Explanation of Solution

Explanation

The given molecule is ${\text{N}}_2{\text{O}}_5$. It consists of $2$ nitrogen and $5$ oxygen atoms. Nitrogen has $5$ valence electrons and oxygen has $6$ valence electrons. The total number of electrons required to complete an octet is calculated as,

$\begin{array}{c}\text{2N}+5\text{O}=2\left(8\right)+5\left(8\right)\\ =16+40\\ =56\end{array}$

The total number of valence electrons is calculated as,

$\begin{array}{c}\text{2N}+5\text{O}=2\left(5\right)+5\left(6\right)\\ =10+30\\ =40\end{array}$

The total number of valence electrons in ${\text{N}}_2{\text{O}}_5$ is $40$. Therefore, the difference between the total number of electrons and valence electron is $56-40=16$ electrons.

One bond contains two electrons.
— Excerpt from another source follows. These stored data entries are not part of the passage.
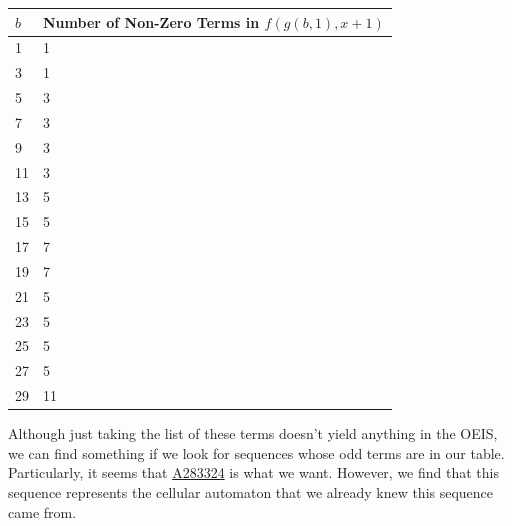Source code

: \documentclass{article}
\begin{document}
	\begin{table}[H]
		\centering
		\begin{tabular}{|l||l|}
			\hline
			$b$ & Number of Non-Zero Terms in $f(g(b,1),x+1)$ \\
			\hline\hline
			1 & 1 \\
			\hline
			3 & 1 \\
			\hline
			5 & 3 \\
			\hline
			7 & 3 \\
			\hline
			9 & 3 \\
			\hline
			11 & 3 \\
			\hline
			13 & 5 \\
			\hline
			15 & 5 \\
			\hline
			17 & 7 \\
			\hline
			19 & 7 \\
			\hline
			21 & 5 \\
			\hline
			23 & 5 \\
			\hline
			25 & 5 \\
			\hline
			27 & 5 \\
			\hline
			29 & 11 \\
			\hline
		\end{tabular}
	\end{table}
	Although just taking the list of these terms doesn't yield anything in the OEIS, we can find something if we look for sequences whose odd terms are in our table.
	Particularly, it seems that \href{https://oeis.org/A283324}{A283324} is what we want.
	However, we find that this sequence represents the cellular automaton that we already knew this sequence came from.
\end{document}
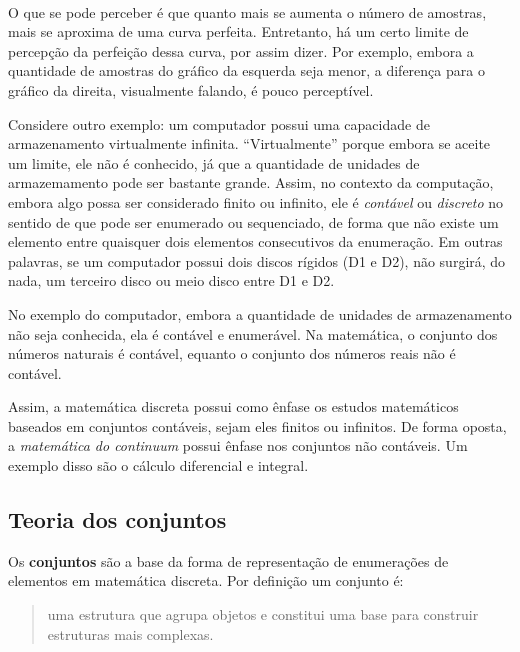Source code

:\documentclass{article}
\begin{document}
    \begin{center}
    \end{center}
    { \hspace*{\fill} \\}
    
    O que se pode perceber é que quanto mais se aumenta o número de
amostras, mais se aproxima de uma curva perfeita. Entretanto, há um
certo limite de percepção da perfeição dessa curva, por assim dizer. Por
exemplo, embora a quantidade de amostras do gráfico da esquerda seja
menor, a diferença para o gráfico da direita, visualmente falando, é
pouco perceptível.

Considere outro exemplo: um computador possui uma capacidade de
armazenamento virtualmente infinita. ``Virtualmente'' porque embora se
aceite um limite, ele não é conhecido, já que a quantidade de unidades
de armazemamento pode ser bastante grande. Assim, no contexto da
computação, embora algo possa ser considerado finito ou infinito, ele é
\emph{contável} ou \emph{discreto} no sentido de que pode ser enumerado
ou sequenciado, de forma que não existe um elemento entre quaisquer dois
elementos consecutivos da enumeração. Em outras palavras, se um
computador possui dois discos rígidos (D1 e D2), não surgirá, do nada,
um terceiro disco ou meio disco entre D1 e D2.

No exemplo do computador, embora a quantidade de unidades de
armazenamento não seja conhecida, ela é contável e enumerável. Na
matemática, o conjunto dos números naturais é contável, equanto o
conjunto dos números reais não é contável.

Assim, a matemática discreta possui como ênfase os estudos matemáticos
baseados em conjuntos contáveis, sejam eles finitos ou infinitos. De
forma oposta, a \emph{matemática do continuum} possui ênfase nos
conjuntos não contáveis. Um exemplo disso são o cálculo diferencial e
integral.


    \subsection{Teoria dos conjuntos}


    Os \textbf{conjuntos} são a base da forma de representação de
enumerações de elementos em matemática discreta. Por definição um
conjunto é:

\begin{quote}
uma estrutura que agrupa objetos e constitui uma base para construir
estruturas mais complexas.
\end{quote}
\end{document}

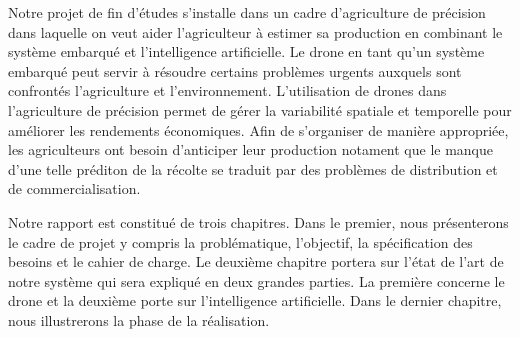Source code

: Notre projet de fin d'études s'installe dans un cadre d'agriculture de précision dans laquelle on veut aider l'agriculteur à estimer sa production en combinant le système embarqué et l'intelligence artificielle. Le drone en tant qu'un système embarqué peut servir à résoudre certains problèmes urgents auxquels sont confrontés l'agriculture et l'environnement. L'utilisation de drones dans l'agriculture de précision permet de gérer la variabilité spatiale et temporelle pour améliorer les rendements économiques. Afin de s'organiser de manière appropriée, les agriculteurs ont besoin d'anticiper leur production notament que le manque d'une telle préditon de la récolte se traduit par des problèmes de distribution et de commercialisation.

Notre rapport est constitué de trois chapitres. Dans le premier, nous présenterons le cadre de projet y compris la problématique, l'objectif, la spécification des besoins et le cahier de charge. Le deuxième chapitre portera sur l'état de l'art de notre système qui sera expliqué en deux grandes parties. La première concerne le drone et la deuxième porte sur l'intelligence artificielle. Dans le dernier chapitre, nous illustrerons la phase de la réalisation.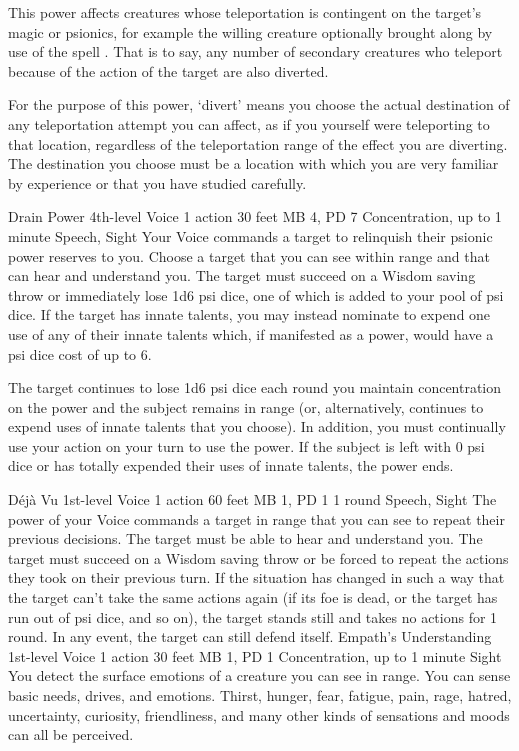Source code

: This power affects creatures whose teleportation is contingent
on the target's magic or psionics, for example the willing creature
optionally brought along by use of the spell .
That is to say, any number of secondary creatures
who teleport because of the action of the target are also diverted.  

For the purpose of this power, `divert' means you choose
the actual destination of any teleportation attempt you can
affect, as if you yourself were teleporting to that location,
regardless of the teleportation range of the effect you are
diverting. The destination you choose must be a location with
which you are very familiar by experience or that you have
studied carefully.

\DndPowerHeader%
    {Drain Power\label{pwr:drain_power}}
    {4th-level Voice}
    {1 action}
    {30 feet}
    {MB 4, PD 7}
    {Concentration, up to 1 minute}
    {Speech, Sight}
Your Voice commands a target to relinquish
their psionic power reserves to you. Choose a target that
you can see within range
and that can hear and understand you.
The target must succeed on a Wisdom
saving throw or immediately lose 1d6 psi dice, one of which
is added to your pool of psi dice. If the target has innate
talents, you may instead nominate to expend one use of any
of their innate talents which,
if manifested as a power,
would have a psi dice cost of up to 6.

The target continues to lose 1d6 psi dice each round you maintain
concentration on the power and the subject remains in range
(or, alternatively, continues to expend uses of innate talents
that you choose). In addition, you must continually use your
action on your turn to use the power. If the subject is left
with 0 psi dice or has totally expended their uses of innate
talents, the power ends.

\DndPowerHeader%
    {Déjà Vu\label{pwr:déjà_vu}}
    {1st-level Voice}
    {1 action}
    {60 feet}
    {MB 1, PD 1}
    {1 round}
    {Speech, Sight}
The power of your Voice commands a target
in range that you can see to repeat their previous decisions.
The target must be able to hear and understand you.
The target must succeed on a Wisdom saving throw or be forced
to repeat the actions they took on their previous turn. If
the situation has changed in such a way that the target can't
take the same actions again (if its foe is dead, or the target
has run out of psi dice, and so on), the target stands still
and takes no actions for 1 round. In any event, the target
can still defend itself.
\DndPowerHeader%
    {Empath's Understanding\label{pwr:empaths_understanding}}
    {1st-level Voice}
    {1 action}
    {30 feet}
    {MB 1, PD 1}
    {Concentration, up to 1 minute}
    {Sight}
You detect the surface emotions of a creature
you can see in range. You can sense basic needs, drives, and
emotions. Thirst, hunger, fear, fatigue, pain, rage, hatred,
uncertainty, curiosity, friendliness, and many other kinds
of sensations and moods can all be perceived.

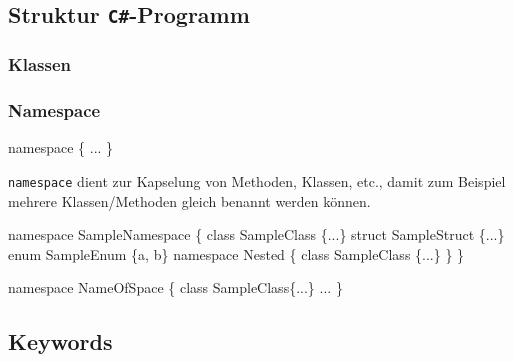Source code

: \documentclass[
  10pt,
  a4paperpaper,
  DIV=11]{scrartcl}
\newenvironment{Shaded}{}{}
\newcommand{\KeywordTok}[1]{\textcolor[rgb]{0.84,0.23,0.29}{#1}}
\newcommand{\NormalTok}[1]{\textcolor[rgb]{0.14,0.16,0.18}{#1}}
\newcommand{\OperatorTok}[1]{\textcolor[rgb]{0.14,0.16,0.18}{#1}}
\numberwithin{equation}{section}
\begin{document}
\hypertarget{struktur-c-programm}{%
\subsection{\texorpdfstring{Struktur
\texttt{C\#}-Programm}{Struktur C\#-Programm}}\label{struktur-c-programm}}

\hypertarget{klassen}{%
\subsubsection{Klassen}\label{klassen}}

\hypertarget{namespace}{%
\subsubsection{Namespace}\label{namespace}}

\begin{Shaded}
\begin{Highlighting}[]
\KeywordTok{namespace} \OperatorTok{\{} \OperatorTok{...} \OperatorTok{\}}
\end{Highlighting}
\end{Shaded}

\texttt{namespace} dient zur Kapselung von Methoden, Klassen, etc.,
damit zum Beispiel mehrere Klassen/Methoden gleich benannt werden
können.

\begin{Shaded}
\begin{Highlighting}[]
\KeywordTok{namespace}\NormalTok{ SampleNamespace }\OperatorTok{\{}
  \KeywordTok{class}\NormalTok{ SampleClass }\OperatorTok{\{...\}}
  \KeywordTok{struct}\NormalTok{ SampleStruct }\OperatorTok{\{...\}}
  \KeywordTok{enum}\NormalTok{ SampleEnum }\OperatorTok{\{}\NormalTok{a}\OperatorTok{,}\NormalTok{ b}\OperatorTok{\}}
  \KeywordTok{namespace}\NormalTok{ Nested }\OperatorTok{\{}
    \KeywordTok{class}\NormalTok{ SampleClass }\OperatorTok{\{...\}}
  \OperatorTok{\}}
\OperatorTok{\}}

\KeywordTok{namespace}\NormalTok{ NameOfSpace }\OperatorTok{\{}
  \KeywordTok{class}\NormalTok{ SampleClass}\OperatorTok{\{...\}}
  \OperatorTok{...}
\OperatorTok{\}}
\end{Highlighting}
\end{Shaded}

\hypertarget{keywords}{%
\subsection{Keywords}\label{keywords}}
\end{document}
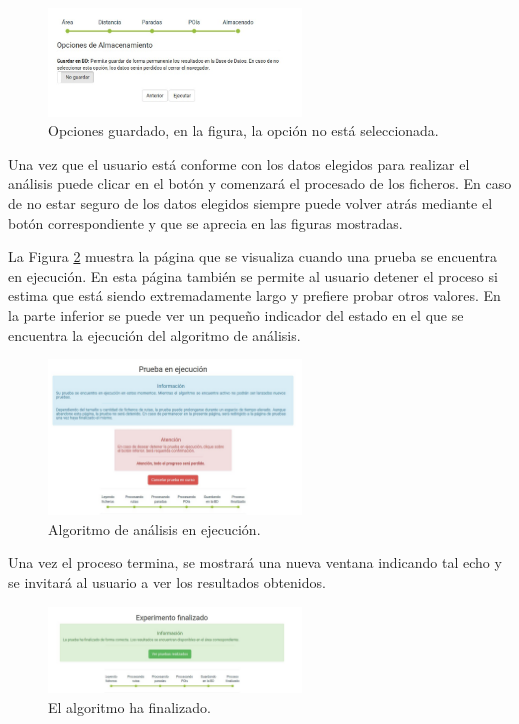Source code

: \begin{figure}[h]
  \centering
    \includegraphics[width=0.6\textwidth]{../img/manualusuario/guardar.jpg}
  \caption{Opciones guardado, en la figura, la opción no está seleccionada.}
  \label{guardar}
\end{figure}

Una vez que el usuario está conforme con los datos elegidos para realizar el análisis puede clicar en el botón  y comenzará el procesado de los ficheros. En caso de no estar seguro de los datos elegidos siempre puede volver atrás mediante el botón correspondiente y que se aprecia en las figuras mostradas.

La Figura \ref{enejecucion} muestra la página que se visualiza cuando una prueba se encuentra en ejecución. En esta página también se permite al usuario detener el proceso si estima que está siendo extremadamente largo y prefiere probar otros valores. En la parte inferior se puede ver un pequeño indicador del estado en el que se encuentra la ejecución del algoritmo de análisis.

\begin{figure}[h]
  \centering
    \includegraphics[width=0.6\textwidth]{../img/manualusuario/enejecucion.jpg}
  \caption{Algoritmo de análisis en ejecución.}
  \label{enejecucion}
\end{figure}

Una vez el proceso termina, se mostrará una nueva ventana indicando tal echo y se invitará al usuario a ver los resultados obtenidos.

\begin{figure}[h]
  \centering
    \includegraphics[width=0.6\textwidth]{../img/manualusuario/terminado.jpg}
  \caption{El algoritmo ha finalizado.}
  \label{terminado}
\end{figure}

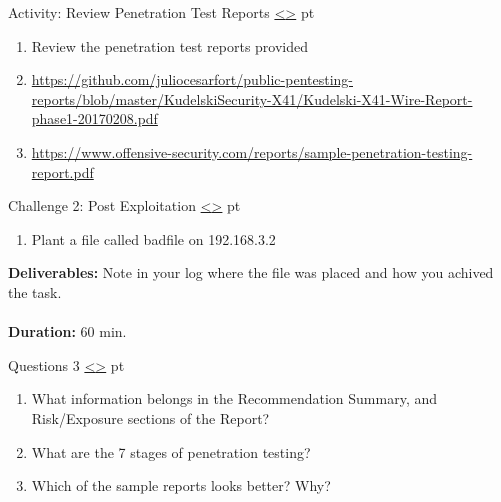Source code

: \documentclass[12pt]{extarticle}
\newenvironment{instructionblock}{\Large\bgroup}{\egroup}
\newcounter{next}
\newcounter{prev}
\begin{document}
\pagebreak
{}
\begin{slide}{Activity: Review Penetration Test Reports}
{\hyperref[slide \theprev]{\textless}\hyperref[slide \thenext]{\textgreater}}
	 pt
	\begin{instructionblock}
		\begin{enumerate}
        	\item Review the penetration test reports provided
            \item  \url{https://github.com/juliocesarfort/public-pentesting-reports/blob/master/KudelskiSecurity-X41/Kudelski-X41-Wire-Report-phase1-20170208.pdf}  \cite{Ref:Sample1}
            \item \url{https://www.offensive-security.com/reports/sample-penetration-testing-report.pdf}\cite{Ref:Sample2}
		\end{enumerate}
	\end{instructionblock}
\end{slide}

\pagebreak
{}
\begin{slide}{Challenge 2: Post Exploitation}
{\hyperref[slide \theprev]{\textless}\hyperref[slide \thenext]{\textgreater}}
	 pt
	\begin{instructionblock}
		\begin{enumerate}
            \item Plant a file called badfile on 192.168.3.2
		\end{enumerate}
        \textbf{Deliverables:} Note in your log where the file was placed and how you achived the task.\\\\
        \textbf{Duration:} 60 min.
	\end{instructionblock}
\end{slide}

\pagebreak
{}
\begin{slide}{Questions 3}
{\hyperref[slide \theprev]{\textless}\hyperref[slide \thenext]{\textgreater}}
	 pt
	\begin{instructionblock}
		\begin{enumerate}
            \item What information belongs in the Recommendation Summary, and Risk/Exposure sections of the Report?
            \item What are the 7 stages of penetration testing?
            \item Which of the sample reports looks better? Why?
		\end{enumerate}
	\end{instructionblock}
\end{slide}
\end{document}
Therefore, the number of bonds formed in ${\text{N}}_2{\text{O}}_5$ is $8$ bonds. Hence, the bond formed is not a fraction, ${\text{N}}_2{\text{O}}_5$ molecule is not an odd-electron molecule.

Conclusion

The molecules, $\text{NO}$, ${\text{NO}}_2$ and ${\text{NO}}_3$ are odd-electron molecules.